I’ve been trying to think of songs about spring, but the ones that have come to mind – Nina’s Simone’s I Get Along Without You Very Well (Except Sometimes), Billie Holiday’s Some Other Spring – are mournful. Perhaps it’s a reflection of my state of mind. January and February were abject, with upwards of 1,000 deaths a day and people hibernating with their sorrow. This absence of a collective grieving process has felt especially British: emotionally stifled, and cut off from one another, we’ve all been like icebergs, stranded at sea.

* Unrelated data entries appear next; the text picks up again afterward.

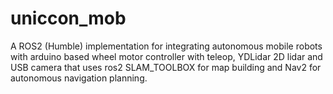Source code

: # uniccon_mob
A ROS2 (Humble) implementation for integrating autonomous mobile robots with arduino based wheel motor controller with teleop, YDLidar 2D lidar and USB camera that uses ros2 SLAM_TOOLBOX for map building and Nav2 for autonomous navigation planning.
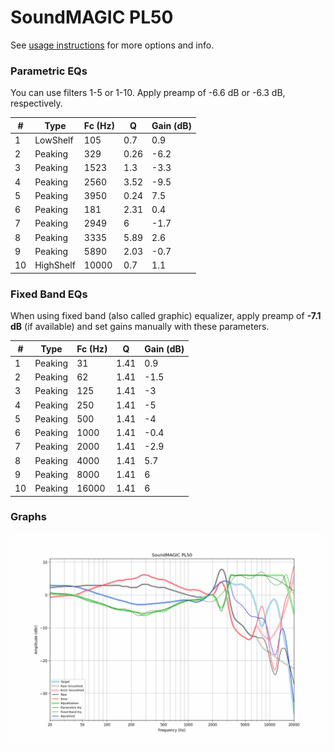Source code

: # SoundMAGIC PL50
See [usage instructions](https://github.com/jaakkopasanen/AutoEq#usage) for more options and info.

### Parametric EQs
You can use filters 1-5 or 1-10. Apply preamp of -6.6 dB or -6.3 dB, respectively.

|   # | Type      |   Fc (Hz) |    Q |   Gain (dB) |
|-----|-----------|-----------|------|-------------|
|   1 | LowShelf  |       105 | 0.7  |         0.9 |
|   2 | Peaking   |       329 | 0.26 |        -6.2 |
|   3 | Peaking   |      1523 | 1.3  |        -3.3 |
|   4 | Peaking   |      2560 | 3.52 |        -9.5 |
|   5 | Peaking   |      3950 | 0.24 |         7.5 |
|   6 | Peaking   |       181 | 2.31 |         0.4 |
|   7 | Peaking   |      2949 | 6    |        -1.7 |
|   8 | Peaking   |      3335 | 5.89 |         2.6 |
|   9 | Peaking   |      5890 | 2.03 |        -0.7 |
|  10 | HighShelf |     10000 | 0.7  |         1.1 |

### Fixed Band EQs
When using fixed band (also called graphic) equalizer, apply preamp of **-7.1 dB** (if available) and set gains manually with these parameters.

|   # | Type    |   Fc (Hz) |    Q |   Gain (dB) |
|-----|---------|-----------|------|-------------|
|   1 | Peaking |        31 | 1.41 |         0.9 |
|   2 | Peaking |        62 | 1.41 |        -1.5 |
|   3 | Peaking |       125 | 1.41 |        -3   |
|   4 | Peaking |       250 | 1.41 |        -5   |
|   5 | Peaking |       500 | 1.41 |        -4   |
|   6 | Peaking |      1000 | 1.41 |        -0.4 |
|   7 | Peaking |      2000 | 1.41 |        -2.9 |
|   8 | Peaking |      4000 | 1.41 |         5.7 |
|   9 | Peaking |      8000 | 1.41 |         6   |
|  10 | Peaking |     16000 | 1.41 |         6   |

### Graphs
![](./SoundMAGIC%20PL50.png)
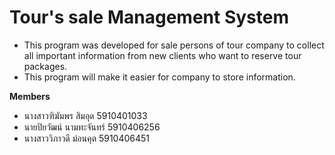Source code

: # Tour's sale Management System
* This program was developed for sale persons of tour company to collect all important information from new clients who want to reserve tour packages.
* This program will make it easier for company to store information.

**Members**
* นางสาวฑิฆัมพร    สิมอุด 5910401033
* นายปิยวัฒน์   นามทะจันทร์ 5910406256
* นางสาววิภาวดี ม่อนคุต 5910406451
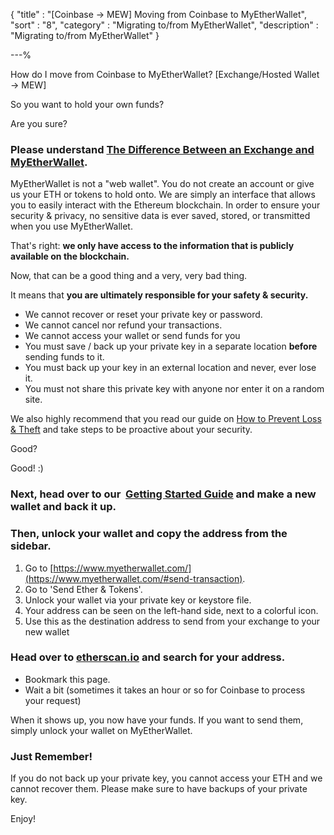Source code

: {
"title"       : "[Coinbase -> MEW] Moving from Coinbase to MyEtherWallet",
"sort"        : "8",
"category"    : "Migrating to/from MyEtherWallet",
"description" : "Migrating to/from MyEtherWallet"
}

---%


How do I move from Coinbase to MyEtherWallet? [Exchange/Hosted Wallet -> MEW]

So you want to hold your own funds?

Are you sure?

### Please understand [The Difference Between an Exchange and MyEtherWallet](https://myetherwallet.github.io/knowledge-base/what-is-the-difference-between-an-exchange-eg-coinbase-kraken-gemini-poloniex-bittrex-and-myetherwallet).

MyEtherWallet is not a "web wallet". You do not create an account or give us your ETH or tokens to hold onto. We are simply an interface that allows you to easily interact with the Ethereum blockchain. In order to ensure your security & privacy, no sensitive data is ever saved, stored, or transmitted when you use MyEtherWallet.

That's right: **we only have access to the information that is publicly available on the blockchain.**

Now, that can be a good thing and a very, very bad thing.

It means that **you are ultimately responsible for your safety & security.**

-   We cannot recover or reset your private key or password.
-   We cannot cancel nor refund your transactions.
-   We cannot access your wallet or send funds for you
-  You must save / back up your private key in a separate location **before** sending funds to it.
-  You must back up your key in an external location and never, ever lose it.
-  You must not share this private key with anyone nor enter it on a random site.

We also highly recommend that you read our guide on [How to Prevent Loss & Theft](https://myetherwallet.github.io/knowledge-base/protecting-yourself-and-your-funds) and take steps to be proactive about your security.

Good?

Good! :)

### Next, head over to our  [Getting Started Guide](https://myetherwallet.github.io/knowledge-base/how-do-i-save-slash-backup-my-wallet) and make a new wallet and back it up.

### Then, unlock your wallet and copy the address from the sidebar.

1.  Go to [https://www.myetherwallet.com/](https://www.myetherwallet.com/#send-transaction).
2.  Go to 'Send Ether & Tokens'.
3.  Unlock your wallet via your private key or keystore file.
4.  Your address can be seen on the left-hand side, next to a colorful icon.
5.  Use this as the destination address to send from your exchange to your new wallet


### Head over to [etherscan.io](https://etherscan.io/) and search for your address.

-  Bookmark this page.
-  Wait a bit (sometimes it takes an hour or so for Coinbase to process your request)

When it shows up, you now have your funds. If you want to send them, simply unlock your wallet on MyEtherWallet.

### Just Remember!

If you do not back up your private key, you cannot access your ETH and we cannot recover them. Please make sure to have backups of your private key.


Enjoy!
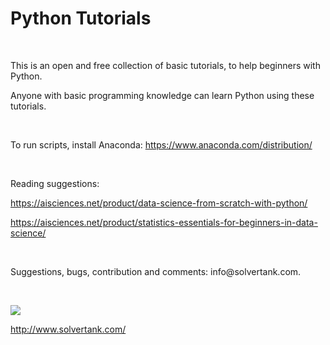 Python Tutorials
================

 

This is an open and free collection of basic tutorials, to help beginners with
Python.

Anyone with basic programming knowledge can learn Python using these tutorials.

 

To run scripts, install Anaconda: <https://www.anaconda.com/distribution/>

 

Reading suggestions:

<https://aisciences.net/product/data-science-from-scratch-with-python/>

<https://aisciences.net/product/statistics-essentials-for-beginners-in-data-science/>

 

Suggestions, bugs, contribution and comments: info\@solvertank.com.

 

![](http://www.solvertank.com/solvertank/cubesmall.png)

<http://www.solvertank.com/>

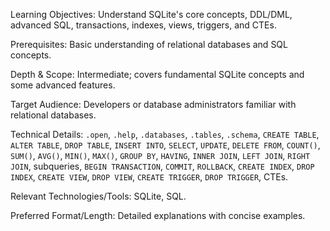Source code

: Learning Objectives: Understand SQLite's core concepts, DDL/DML, advanced SQL, transactions, indexes, views, triggers, and CTEs.

Prerequisites: Basic understanding of relational databases and SQL concepts.

Depth & Scope: Intermediate; covers fundamental SQLite concepts and some advanced features.

Target Audience: Developers or database administrators familiar with relational databases.

Technical Details: `.open`, `.help`, `.databases`, `.tables`, `.schema`, `CREATE TABLE`, `ALTER TABLE`, `DROP TABLE`, `INSERT INTO`, `SELECT`, `UPDATE`, `DELETE FROM`, `COUNT()`, `SUM()`, `AVG()`, `MIN()`, `MAX()`, `GROUP BY`, `HAVING`, `INNER JOIN`, `LEFT JOIN`, `RIGHT JOIN`, subqueries, `BEGIN TRANSACTION`, `COMMIT`, `ROLLBACK`, `CREATE INDEX`, `DROP INDEX`, `CREATE VIEW`, `DROP VIEW`, `CREATE TRIGGER`, `DROP TRIGGER`, CTEs.

Relevant Technologies/Tools: SQLite, SQL.

Preferred Format/Length: Detailed explanations with concise examples.
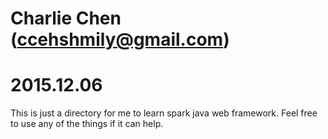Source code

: # Charlie Chen (ccehshmily@gmail.com)
# 2015.12.06
This is just a directory for me to learn spark java web framework.
Feel free to use any of the things if it can help.
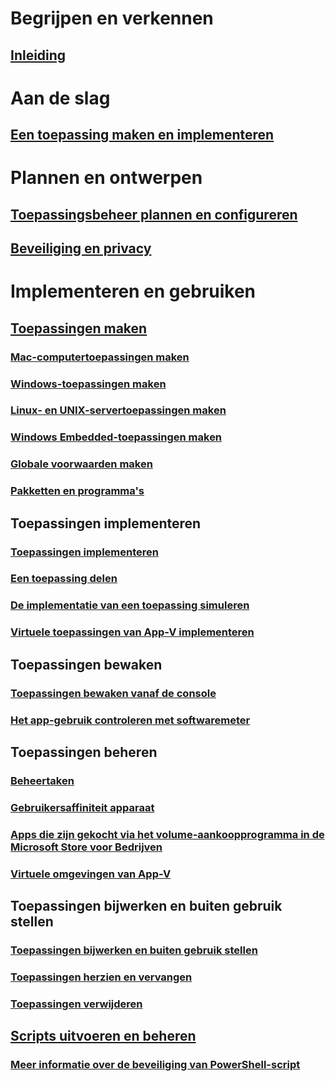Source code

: # Begrijpen en verkennen
## [Inleiding](understand/introduction-to-application-management.md)

# Aan de slag
## [Een toepassing maken en implementeren](get-started/create-and-deploy-an-application.md)

# Plannen en ontwerpen
## [Toepassingsbeheer plannen en configureren](plan-design/plan-for-and-configure-application-management.md)
## [Beveiliging en privacy](plan-design/security-and-privacy-for-application-management.md)

# Implementeren en gebruiken

## [Toepassingen maken](deploy-use/create-applications.md)
### [Mac-computertoepassingen maken](get-started/creating-mac-computer-applications.md)
### [Windows-toepassingen maken](get-started/creating-windows-applications.md)
### [Linux- en UNIX-servertoepassingen maken](get-started/creating-linux-and-unix-server-applications.md)
### [Windows Embedded-toepassingen maken](get-started/creating-windows-embedded-applications.md)
### [Globale voorwaarden maken](deploy-use/create-global-conditions.md)
### [Pakketten en programma's](deploy-use/packages-and-programs.md)

## Toepassingen implementeren
### [Toepassingen implementeren](deploy-use/deploy-applications.md)
### [Een toepassing delen](deploy-use/share-applications.md)
### [De implementatie van een toepassing simuleren](deploy-use/simulate-application-deployments.md)
### [Virtuele toepassingen van App-V implementeren](get-started/deploying-app-v-virtual-applications.md)

## Toepassingen bewaken
### [Toepassingen bewaken vanaf de console](deploy-use/monitor-applications-from-the-console.md)
### [Het app-gebruik controleren met softwaremeter](deploy-use/monitor-app-usage-with-software-metering.md)

## Toepassingen beheren
### [Beheertaken](deploy-use/management-tasks-applications.md)
### [Gebruikersaffiniteit apparaat](deploy-use/link-users-and-devices-with-user-device-affinity.md)
### [Apps die zijn gekocht via het volume-aankoopprogramma in de Microsoft Store voor Bedrijven](deploy-use/manage-apps-from-the-windows-store-for-business.md)
### [Virtuele omgevingen van App-V](deploy-use/create-app-v-virtual-environments.md)

## Toepassingen bijwerken en buiten gebruik stellen
### [Toepassingen bijwerken en buiten gebruik stellen](deploy-use/update-and-retire-applications.md)
### [Toepassingen herzien en vervangen](deploy-use/revise-and-supersede-applications.md)
### [Toepassingen verwijderen](deploy-use/uninstall-applications.md)

## [Scripts uitvoeren en beheren](deploy-use/create-deploy-scripts.md)
### [Meer informatie over de beveiliging van PowerShell-script](deploy-use/learn-script-security.md)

But there are signs of hope: my sweet peas are germinating. All over the garden, bulbs that I thought had been snaffled by the resident squirrel – who I once caught swinging upside down from the bird feeder – are shooting green arms towards the sky. And the sun actually came out, reminding me of a much happier spring song, the Beatles’ Here Comes the Sun (“Little darling, it’s been a long, cold, lonely winter, little darling, it feels like years since it’s been here”). It always makes me think of my dad, who sings it in the shower – his other standard is Jerusalem, a funny choice for a Welshman – and whose version of it deviates so wildly from the original that when I first heard it as George Harrison intended I failed to recognise it as the same piece of music. Soon, I hope to hear him cheerfully murder it again.